BRAC is highlighting this activity as part of its support for Rep. Steve Carter’s bill that would raise Louisiana’s gas tax, currently $0.20 per gallon, by $0.18 over twelve years.
“This map is eye-opening. We are allowing Louisiana to fall behind on economic development by not investing in our infrastructure. The Baton Rouge Area business community is asking for action,” said Randy Cangelosi, chair of BRAC’s Board of Directors and partner at Kean Miller. “If not now, when will elected officials think is the right moment for Louisiana to compete? We are asking Louisiana’s leaders to learn what other conservative states know: that infrastructure development is economic development.”
“Louisiana’s roads are consistently ranked among the worst in the nation. In 2019, DOTD closed 19 bridges because of structural deficiency,” said Liz Smith, BRAC’s senior vice president for economic competitiveness. “Conservatives don’t like taxes, but red states across the country are endorsing gas tax increases, figuring out ways to ensure the money is protected and used correctly, and keeping their economies growing. It’s time for Louisiana to join them.”
Several key details of Rep. Carter’s HB 542 appeal directly to conservative lawmakers:
- The new dollars can only be used for transportation construction, and are locked in a dedicated fund that was approved statewide by Louisiana voters in 2017
- The increased tax is phased in slowly over several years
- Over the first five years, the legislation forces DOTD to seek money for retirement and healthcare benefits from the general fund and puts the dollars currently used for salaries toward construction
- Current and future modes of passenger and commercial vehicles (such as electric) are all included in the increase
- The legislation names seven critical infrastructure projects across the state that must be built with the new funds, including a new bridge and bypass crossing the Mississippi River in the Capital Region
Louisiana’s gas tax hasn’t been increased since the 1980s.
Using the Consumer Price Index to estimate, the value of $1 dollar in 2018 was worth $0.49 cents in 1989.
The basis of Louisiana’s transportation revenue hasn’t changed since then.

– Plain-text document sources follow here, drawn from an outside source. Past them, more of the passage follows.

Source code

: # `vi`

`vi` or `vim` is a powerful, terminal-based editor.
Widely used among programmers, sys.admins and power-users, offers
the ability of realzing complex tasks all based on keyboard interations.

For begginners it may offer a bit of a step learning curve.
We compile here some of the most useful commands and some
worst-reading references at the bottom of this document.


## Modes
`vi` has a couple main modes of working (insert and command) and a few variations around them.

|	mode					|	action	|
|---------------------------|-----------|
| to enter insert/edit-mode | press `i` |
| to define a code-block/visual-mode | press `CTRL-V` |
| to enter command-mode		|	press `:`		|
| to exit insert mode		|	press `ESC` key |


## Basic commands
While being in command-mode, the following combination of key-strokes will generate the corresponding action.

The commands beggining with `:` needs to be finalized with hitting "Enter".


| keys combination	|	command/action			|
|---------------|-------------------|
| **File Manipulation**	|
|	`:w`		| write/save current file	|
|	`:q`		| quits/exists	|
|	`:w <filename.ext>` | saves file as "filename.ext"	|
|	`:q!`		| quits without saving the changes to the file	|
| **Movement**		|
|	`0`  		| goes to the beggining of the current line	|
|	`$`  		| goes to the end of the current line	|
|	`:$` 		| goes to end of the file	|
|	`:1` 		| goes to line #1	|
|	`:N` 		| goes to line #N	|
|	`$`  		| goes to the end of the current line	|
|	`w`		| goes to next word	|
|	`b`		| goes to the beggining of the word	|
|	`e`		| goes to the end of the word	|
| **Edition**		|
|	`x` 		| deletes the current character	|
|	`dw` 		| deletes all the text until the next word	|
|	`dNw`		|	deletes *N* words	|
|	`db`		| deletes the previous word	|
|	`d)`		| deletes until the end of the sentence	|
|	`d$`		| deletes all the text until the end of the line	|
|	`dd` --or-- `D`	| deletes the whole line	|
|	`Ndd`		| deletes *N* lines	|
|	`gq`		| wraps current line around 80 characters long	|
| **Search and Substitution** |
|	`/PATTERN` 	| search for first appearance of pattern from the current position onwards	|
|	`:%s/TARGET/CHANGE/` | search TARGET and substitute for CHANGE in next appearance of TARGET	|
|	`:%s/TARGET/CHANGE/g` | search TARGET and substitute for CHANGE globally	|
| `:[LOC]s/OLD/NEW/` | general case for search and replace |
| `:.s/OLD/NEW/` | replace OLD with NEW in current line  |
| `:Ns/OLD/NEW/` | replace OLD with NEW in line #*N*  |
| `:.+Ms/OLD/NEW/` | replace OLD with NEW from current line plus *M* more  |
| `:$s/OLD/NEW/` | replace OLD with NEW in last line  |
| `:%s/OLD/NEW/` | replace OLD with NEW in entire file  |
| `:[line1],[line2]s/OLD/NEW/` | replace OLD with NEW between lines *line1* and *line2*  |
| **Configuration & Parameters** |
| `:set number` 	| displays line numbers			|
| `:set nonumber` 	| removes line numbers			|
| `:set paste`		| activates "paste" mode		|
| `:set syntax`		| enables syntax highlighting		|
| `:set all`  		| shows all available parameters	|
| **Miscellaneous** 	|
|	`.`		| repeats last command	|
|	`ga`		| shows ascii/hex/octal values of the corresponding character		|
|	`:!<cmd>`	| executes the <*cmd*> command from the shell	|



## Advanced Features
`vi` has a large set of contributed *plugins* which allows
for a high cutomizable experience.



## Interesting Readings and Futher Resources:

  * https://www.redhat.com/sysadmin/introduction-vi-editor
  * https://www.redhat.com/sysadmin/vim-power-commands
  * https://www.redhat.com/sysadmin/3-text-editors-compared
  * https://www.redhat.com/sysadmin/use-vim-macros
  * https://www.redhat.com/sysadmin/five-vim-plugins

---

But in that time, motor vehicles have become much more fuel efficient, meaning less gas is being bought and the average visit to the gas pump today generates less transportation funding for Louisiana roads than it did in the 1980s.
The double-whammy of inflation and fuel efficiency means Louisiana has less money for transportation infrastructure every year that the state fails to act.